▸ **Prompt**: Among the lines of the entries below, count those containing the word "Ensures" and answer with the number only.

(Stored data)
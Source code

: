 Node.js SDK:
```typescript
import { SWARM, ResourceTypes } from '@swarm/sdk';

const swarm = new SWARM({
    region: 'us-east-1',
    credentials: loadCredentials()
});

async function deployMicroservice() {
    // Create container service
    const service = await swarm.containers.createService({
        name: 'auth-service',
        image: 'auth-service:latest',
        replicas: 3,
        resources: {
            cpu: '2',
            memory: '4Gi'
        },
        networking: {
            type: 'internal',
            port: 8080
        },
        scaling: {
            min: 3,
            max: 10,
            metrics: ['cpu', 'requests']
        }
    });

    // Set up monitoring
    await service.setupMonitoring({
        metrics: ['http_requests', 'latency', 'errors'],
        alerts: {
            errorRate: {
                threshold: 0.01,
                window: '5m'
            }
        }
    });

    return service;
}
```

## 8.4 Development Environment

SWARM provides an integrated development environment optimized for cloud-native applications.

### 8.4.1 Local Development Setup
...
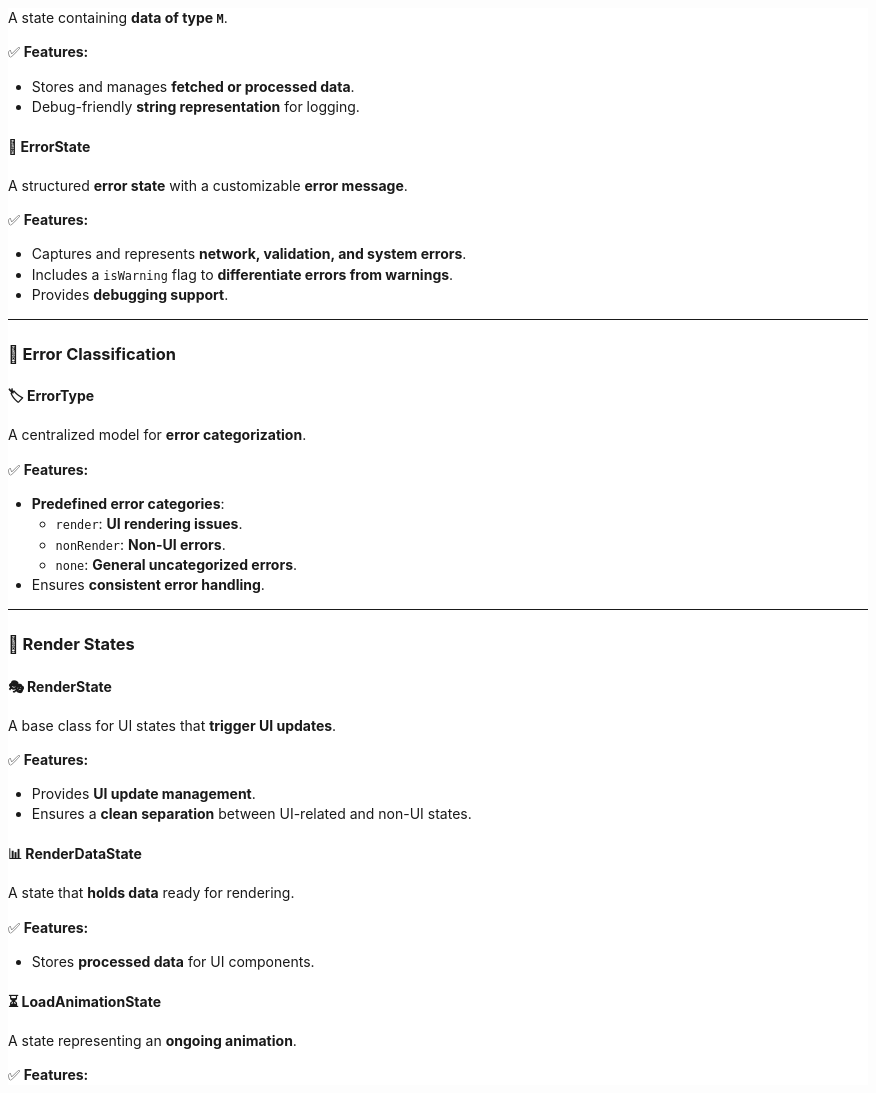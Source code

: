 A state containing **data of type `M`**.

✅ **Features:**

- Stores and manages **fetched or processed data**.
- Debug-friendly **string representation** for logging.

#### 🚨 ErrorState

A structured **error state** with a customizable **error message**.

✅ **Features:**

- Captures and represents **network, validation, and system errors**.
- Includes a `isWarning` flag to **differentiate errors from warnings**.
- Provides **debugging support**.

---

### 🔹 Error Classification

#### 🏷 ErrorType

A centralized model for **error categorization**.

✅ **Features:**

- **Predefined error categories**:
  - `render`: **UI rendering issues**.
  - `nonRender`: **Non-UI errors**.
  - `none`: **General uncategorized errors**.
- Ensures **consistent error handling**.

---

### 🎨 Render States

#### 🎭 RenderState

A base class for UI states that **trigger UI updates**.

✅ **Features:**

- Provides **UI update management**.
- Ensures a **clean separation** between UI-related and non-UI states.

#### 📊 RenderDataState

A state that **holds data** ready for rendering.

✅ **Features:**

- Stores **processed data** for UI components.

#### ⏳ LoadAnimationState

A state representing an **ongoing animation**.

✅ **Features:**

▸ **Result for this task**: 2